Hay que frotarse los ojos cada vez que le leemos al gran gamberro contar cómo destrozó los regalos de navidad en la casa de Charles Chaplin, cómo se pegó con Gala en presencia de Dalí o cómo se presentó en el estreno de Un perro andaluz con piedras en los bolsillos para lanzarlas al público si la película no tenía éxito.
Sexo, religión y muerte
La muerte, la fe y el sexo, que son una constante en su universo creativo, fueron antes una obsesión vital. “En Calanda tuve yo mi primer contacto con la muerte que, junto con una fe profunda y el despertar del instinto sexual, constituyen las fuerzas vivas de mi adolescencia. Un día, mientras paseaba con mi padre por un olivar, la brisa trajo hasta mí un olor dulzón y repugnante. A unos cien metros, un burro muerto, horriblemente hinchado y picoteado, servía de banquete a una docena de buitres y a varios perros. El espectáculo me atraía y me repelía a la vez”. Atracción y rechazo de manera simultánea: otro tanto le sucede con la religión –“soy ateo gracias a dios”– o con las perversiones sexuales. De ahí su fascinación por el pecado, que funde ambas cosas. El disfrute sexual se dispara cuando el placer, además, está prohibido.

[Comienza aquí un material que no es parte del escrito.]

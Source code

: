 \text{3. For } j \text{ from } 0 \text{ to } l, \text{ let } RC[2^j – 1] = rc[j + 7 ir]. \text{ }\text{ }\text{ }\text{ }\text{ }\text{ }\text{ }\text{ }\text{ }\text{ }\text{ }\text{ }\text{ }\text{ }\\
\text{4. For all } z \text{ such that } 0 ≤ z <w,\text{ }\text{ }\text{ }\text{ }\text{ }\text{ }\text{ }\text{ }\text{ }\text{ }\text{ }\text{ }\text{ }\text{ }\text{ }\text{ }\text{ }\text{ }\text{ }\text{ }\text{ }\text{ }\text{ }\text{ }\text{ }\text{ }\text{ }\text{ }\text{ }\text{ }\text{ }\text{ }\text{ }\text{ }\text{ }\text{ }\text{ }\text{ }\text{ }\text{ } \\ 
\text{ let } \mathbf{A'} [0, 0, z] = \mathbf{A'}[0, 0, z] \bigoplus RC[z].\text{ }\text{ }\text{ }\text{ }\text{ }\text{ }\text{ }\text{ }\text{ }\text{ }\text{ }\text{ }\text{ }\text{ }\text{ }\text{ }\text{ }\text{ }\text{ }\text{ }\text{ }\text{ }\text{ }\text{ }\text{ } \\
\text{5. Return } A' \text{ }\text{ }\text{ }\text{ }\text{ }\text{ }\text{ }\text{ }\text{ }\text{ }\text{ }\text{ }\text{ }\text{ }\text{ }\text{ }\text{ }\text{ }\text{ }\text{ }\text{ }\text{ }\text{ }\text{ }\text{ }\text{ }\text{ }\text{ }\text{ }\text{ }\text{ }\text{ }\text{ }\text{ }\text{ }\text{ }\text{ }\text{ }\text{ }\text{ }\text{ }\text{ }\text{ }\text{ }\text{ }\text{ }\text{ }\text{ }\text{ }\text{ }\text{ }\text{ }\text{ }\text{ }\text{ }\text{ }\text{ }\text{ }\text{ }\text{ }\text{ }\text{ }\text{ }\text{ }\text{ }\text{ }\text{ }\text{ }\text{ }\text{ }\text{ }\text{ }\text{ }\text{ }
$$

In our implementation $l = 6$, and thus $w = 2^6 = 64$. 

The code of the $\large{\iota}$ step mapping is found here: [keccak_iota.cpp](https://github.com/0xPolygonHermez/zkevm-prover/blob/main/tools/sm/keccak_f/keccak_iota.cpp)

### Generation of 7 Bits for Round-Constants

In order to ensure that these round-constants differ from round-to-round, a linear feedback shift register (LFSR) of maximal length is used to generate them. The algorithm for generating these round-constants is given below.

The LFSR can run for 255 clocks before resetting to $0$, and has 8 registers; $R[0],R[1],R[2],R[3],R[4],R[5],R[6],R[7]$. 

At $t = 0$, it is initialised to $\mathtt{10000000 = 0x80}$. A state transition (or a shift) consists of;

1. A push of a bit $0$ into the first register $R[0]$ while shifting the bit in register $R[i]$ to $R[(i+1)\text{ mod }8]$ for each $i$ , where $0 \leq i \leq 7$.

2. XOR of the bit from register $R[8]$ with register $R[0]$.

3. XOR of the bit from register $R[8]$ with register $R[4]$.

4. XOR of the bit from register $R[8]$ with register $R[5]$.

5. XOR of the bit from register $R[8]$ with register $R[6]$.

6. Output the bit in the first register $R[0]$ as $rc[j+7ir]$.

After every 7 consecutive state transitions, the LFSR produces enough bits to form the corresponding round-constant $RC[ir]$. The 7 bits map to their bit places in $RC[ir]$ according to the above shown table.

Aunque presume de cierto desdén por revisar su obra y se ríe de los análisis críticos que buscan absurdas explicaciones ocultas en su cine, se detiene en algunas de sus mejores películas mexicanas (Los olvidados, El ángel exterminador o Nazarín), españolas (Viridiana, Tristana) y francesas (Belle de jour, Ese oscuro objeto de deseo). Se queja de las dificultades con la censura en España y lamenta la falta de medios con que tuvo que rodar en su exilio mexicano, donde demostró, en palabras de Fernando Trueba, ser el “auténtico rey de la serie B, el más notable transformador de mierda en oro. Nadie ha conseguido mejores resultados que él utilizando peores elementos humanos y técnicos”.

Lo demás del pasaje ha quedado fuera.